Return the listing below unchanged, but without pictures.

=====

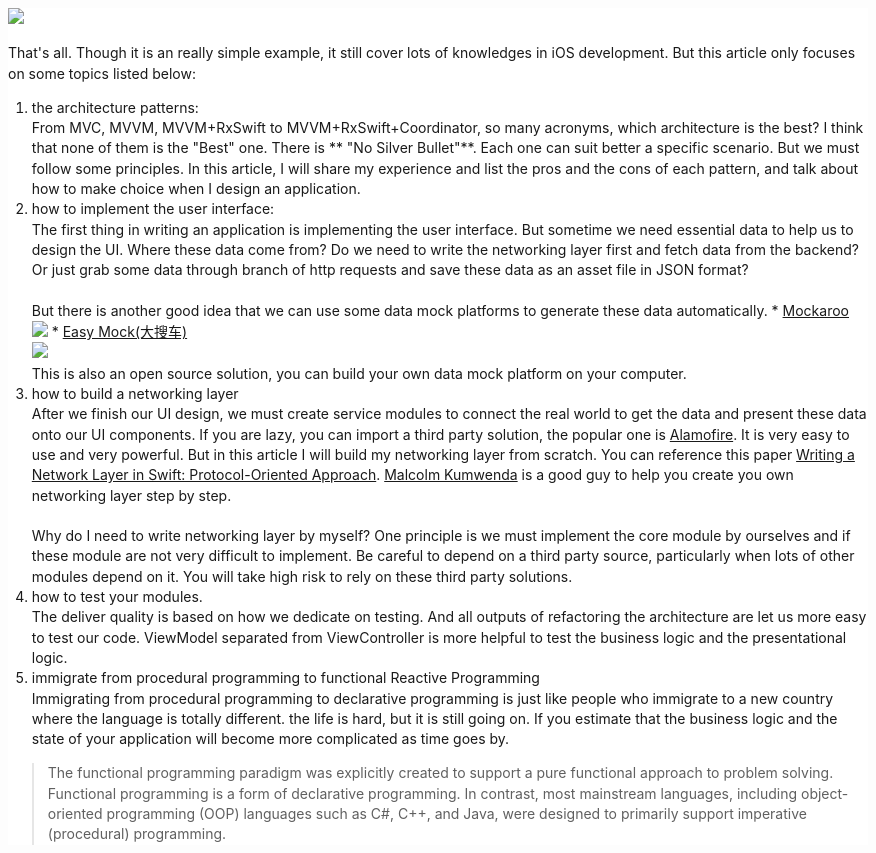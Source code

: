   <img src="/From-MVC-to-MVVM-C-Step-by-Step/Settings_ViewController.png" width="50%" margin-left="auto" margin-right="auto">

  That's all. Though it is an really simple example, it still cover lots of knowledges in iOS development. But this article only focuses on some topics listed below:
  1. the architecture patterns: <br/>
  From MVC, MVVM, MVVM+RxSwift to MVVM+RxSwift+Coordinator, so many acronyms, which architecture is the best? I think that none of them is the "Best" one. There is ** "No Silver Bullet"**. Each one can suit better a specific scenario. But we must follow some principles. In this article, I will share my experience and list the pros and the cons of each pattern, and talk about how to make choice when I design an application.
  2. how to implement the user interface: <br/>
  The first thing in writing an application is implementing the user interface. But sometime we need essential data to help us to design the UI. Where these data come from? Do we need to write the networking layer first and fetch data from the backend? Or just grab some data through branch of http requests and save these data as an asset file in JSON format? <br/><br/>
  But there is another good idea that we can use some data mock platforms to generate these data automatically.
    * [Mockaroo](https://mockaroo.com/) <br/>
    <img src="/From-MVC-to-MVVM-C-Step-by-Step/Mockaroo.png" width="50%" margin-left="auto" margin-right="auto">
    * [Easy Mock(大搜车)](https://github.com/easy-mock/easy-mock) <br/>
    <img src="/From-MVC-to-MVVM-C-Step-by-Step/Easy_Mock.png" width="50%" margin-left="auto" margin-right="auto"> <br/>
    This is also an open source solution, you can build your own data mock platform on your computer.
  3. how to build a networking layer <br/>
  After we finish our UI design, we must create service modules to connect the real world to get the data and present these data onto our UI components. If you are lazy, you can import a third party solution, the popular one is [Alamofire](https://github.com/Alamofire/Alamofire). It is very easy to use and very powerful. But in this article I will build my networking layer from scratch. You can reference this paper [Writing a Network Layer in Swift: Protocol-Oriented Approach](https://medium.com/flawless-app-stories/writing-network-layer-in-swift-protocol-oriented-approach-4fa40ef1f908). [Malcolm Kumwenda](https://medium.com/@malcolmcollin) is a good guy to help you create you own networking layer step by step. <br/> <br/>
  Why do I need to write networking layer by myself? One principle is we must implement the core module by ourselves and if these module are not very difficult to implement. Be careful to depend on a third party source, particularly when lots of other modules depend on it. You will take high risk to rely on these third party solutions.  
  4. how to test your modules. <br/>
  The deliver quality is based on how we dedicate on testing. And all outputs of refactoring the architecture are let us more easy to test our code. ViewModel separated from ViewController is more helpful to test the business logic and the presentational logic.
  5. immigrate from procedural programming to functional Reactive Programming <br/>
  Immigrating from procedural programming to declarative programming is just like people who immigrate to a new country where the language is totally different.
  the life is hard, but it is still going on. If you estimate that the business logic and the state of your application will become more complicated as time goes by.


  >The functional programming paradigm was explicitly created to support a pure functional approach to problem solving. Functional programming is a form of declarative programming. In contrast, most mainstream languages, including object-oriented programming (OOP) languages such as C#, C++, and Java, were designed to primarily support imperative (procedural) programming.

=====

**Answer to the problem**:
Source code

:   <img src="/From-MVC-to-MVVM-C-Step-by-Step/Settings_ViewController.png" width="50%" margin-left="auto" margin-right="auto">

  That's all. Though it is an really simple example, it still cover lots of knowledges in iOS development. But this article only focuses on some topics listed below:
  1. the architecture patterns: <br/>
  From MVC, MVVM, MVVM+RxSwift to MVVM+RxSwift+Coordinator, so many acronyms, which architecture is the best? I think that none of them is the "Best" one. There is ** "No Silver Bullet"**. Each one can suit better a specific scenario. But we must follow some principles. In this article, I will share my experience and list the pros and the cons of each pattern, and talk about how to make choice when I design an application.
  2. how to implement the user interface: <br/>
  The first thing in writing an application is implementing the user interface. But sometime we need essential data to help us to design the UI. Where these data come from? Do we need to write the networking layer first and fetch data from the backend? Or just grab some data through branch of http requests and save these data as an asset file in JSON format? <br/><br/>
  But there is another good idea that we can use some data mock platforms to generate these data automatically.
    * [Mockaroo](https://mockaroo.com/) <br/>
    <img src="/From-MVC-to-MVVM-C-Step-by-Step/Mockaroo.png" width="50%" margin-left="auto" margin-right="auto">
    * [Easy Mock(大搜车)](https://github.com/easy-mock/easy-mock) <br/>
    <img src="/From-MVC-to-MVVM-C-Step-by-Step/Easy_Mock.png" width="50%" margin-left="auto" margin-right="auto"> <br/>
    This is also an open source solution, you can build your own data mock platform on your computer.
  3. how to build a networking layer <br/>
  After we finish our UI design, we must create service modules to connect the real world to get the data and present these data onto our UI components. If you are lazy, you can import a third party solution, the popular one is [Alamofire](https://github.com/Alamofire/Alamofire). It is very easy to use and very powerful. But in this article I will build my networking layer from scratch. You can reference this paper [Writing a Network Layer in Swift: Protocol-Oriented Approach](https://medium.com/flawless-app-stories/writing-network-layer-in-swift-protocol-oriented-approach-4fa40ef1f908). [Malcolm Kumwenda](https://medium.com/@malcolmcollin) is a good guy to help you create you own networking layer step by step. <br/> <br/>
  Why do I need to write networking layer by myself? One principle is we must implement the core module by ourselves and if these module are not very difficult to implement. Be careful to depend on a third party source, particularly when lots of other modules depend on it. You will take high risk to rely on these third party solutions.  
  4. how to test your modules. <br/>
  The deliver quality is based on how we dedicate on testing. And all outputs of refactoring the architecture are let us more easy to test our code. ViewModel separated from ViewController is more helpful to test the business logic and the presentational logic.
  5. immigrate from procedural programming to functional Reactive Programming <br/>
  Immigrating from procedural programming to declarative programming is just like people who immigrate to a new country where the language is totally different.
  the life is hard, but it is still going on. If you estimate that the business logic and the state of your application will become more complicated as time goes by.


  >The functional programming paradigm was explicitly created to support a pure functional approach to problem solving. Functional programming is a form of declarative programming. In contrast, most mainstream languages, including object-oriented programming (OOP) languages such as C#, C++, and Java, were designed to primarily support imperative (procedural) programming.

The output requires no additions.